The gap preceding each burst of twelve ICLK's is the proper time to change the latch contents, since no data is being processed in that interval. Since we must multiplex three counter outputs we will need three timing divisions inside each ICLK gap. The circuits which generate the three divisions are contained on the CONTROLLER BOARD schematics FIG. 28 and 30. Counter 884 is called the LSTB counter. The gating above it allows it to count four 4 MHz clocks from the xtal oscillator 878 between each burst of ICLK's. The associated decoding gates yield a signal called LSTB as the output from NAND gate 970. LSTB is a group of three pulses which divide the gap between ICLK bursts.
On FIG. 30 LSTB is used to increment a divide-by-3 counter 972 formed by the two J-K F/F. The two outputs of this divide-by-3 counter are applied to multiplexers 904 and 905. As counter 972 counts φ, 1, 2 the multiplexers place the output of the φ pulse counters onto the φφ through φ3 bus in the order φA, φB and oC. FIG. 35 shows the timing relationship of the LSTB and φ data.
To load the driver latches we require three Lt signals. Notice tht if Lt1 is generated when counter 972 is on count φ, then its corresponding latch will load φA outputs. If generated when the counter is on count 1, then φB outputs will be latched; if count 2, the φC. This same rule applies to Lt2 and Lt3. Thus, if the Lt signals can be caused to shift their positions during the LSTB cycles, we can rotate the lamp brightness data being latched at the DRIVER. The CONTROLLER schematic, FIG. 30, has a circuit which performs the rotation. Counter 974 is a divide-by-3 counter that is presettable by MSYNC. SW4 (ROTa) is a thumbwheel switch which allows control of the preset value of the counter and, therefore, the rotation sequence. See the table in the upper left hand corner of FIG. 30. Each group of LSTB's will cycle the counter of 974. Circuit 976 is a binary-to-decimal decoder which converts the output of the counter to the three Lt signals. Its output is strobed by LSTB. In this way Lt1, Lt2, and Lt3 are generated.
To get the position of the Lt signals to shift, it is necessary to cause the counter 974 to slip one count cycle during the counting of the last LSTB of each odd-numbered row. The odd rows are all identified by the T/B signal being high. If we decode counter 972 when it is on count 2 and NAND this with T/B, we have a signal at gate 978 that will inhibit LSTB from incrementing the counter 974. Thus, the position of Lt1, Lt2, and Lt3 will rotate as shown in FIG. 35. This satisfies the requirements of the M1 through M3 comparators on the DRIVER BOARD. The lamp data will be decoded using the correct phase brightness counter. This is only half the problem, however. The DRIVER BOARD circuits on FIG. 3 3 require the correct φ pulse to be applied at φP1, φP2 φP3.

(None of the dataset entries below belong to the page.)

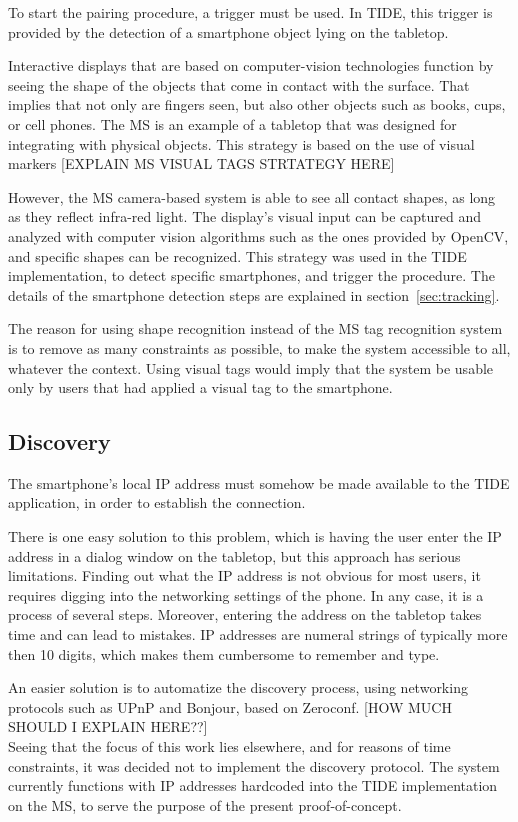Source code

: To start the pairing procedure, a trigger must be used.
In TIDE, this trigger is provided by the detection of a smartphone object lying on the tabletop.

Interactive displays that are based on computer-vision technologies function by seeing the shape of the objects that come in contact with the surface.
That implies that not only are fingers seen, but also other objects such as books, cups, or cell phones.
The MS is an example of a tabletop that was designed for integrating with physical objects.
This strategy is based on the use of visual markers
[EXPLAIN MS VISUAL TAGS STRTATEGY HERE]

However, the MS camera-based system is able to see all contact shapes, as long as they reflect infra-red light.
The display's visual input can be captured and analyzed with computer vision algorithms such as the ones provided by OpenCV, and specific shapes can be recognized.
This strategy was used in the TIDE implementation, to detect specific smartphones, and trigger the procedure.
The details of the smartphone detection steps are explained in section~\ref{sec:tracking}.

The reason for using shape recognition instead of the MS tag recognition system is to remove as many constraints as possible, to make the system accessible to all, whatever the context.
Using visual tags would imply that the system be usable only by users that had applied a visual tag to the smartphone.

\subsection{Discovery}

The smartphone's local IP address must somehow be made available to the TIDE application, in order to establish the connection.

There is one easy solution to this problem, which is having the user enter the IP address in a dialog window on the tabletop, but this approach has serious limitations.
Finding out what the IP address is not obvious for most users, it requires digging into the networking settings of the phone.
In any case, it is a process of several steps.
Moreover, entering the address on the tabletop takes time and can lead to mistakes.
IP addresses are numeral strings of typically more then 10 digits, which makes them cumbersome to remember and type.

An easier solution is to automatize the discovery process, using networking protocols such as UPnP and Bonjour, based on Zeroconf.
[HOW MUCH SHOULD I EXPLAIN HERE??]
\\
\linebreak
Seeing that the focus of this work lies elsewhere, 
 and for reasons of time constraints, it was decided not to implement the discovery protocol.
The system currently functions with IP addresses hardcoded into the TIDE implementation on the MS, to serve the purpose of the present proof-of-concept.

The CONTROLLER BOARD, FIG. 30, has multiplexers 980 and 982 for just this application. The BφA, BφB and BφC pulses are applied to the inputs of the multiplexers in such a way that when divide by 3 counter 984 cycles from φ, 1, 2 the output of the multiplexers follows the scheme shown in FIG. 36.
As before, SW4 and MSYNC are used to preset the counter. The positive going edge of T/B is used to increment it. Thus, as the A, B, C, D counter addresses the TRIAC BOARDS, the counter of 984 multiplexes the correct rotation of φ pulses as selected by SW4.
While we have shown and described embodiments of this invention in some detail, it will be understood that this description and illustrations are offered merely by way of example, and that the invention is to be limited in scope only by the appended claims.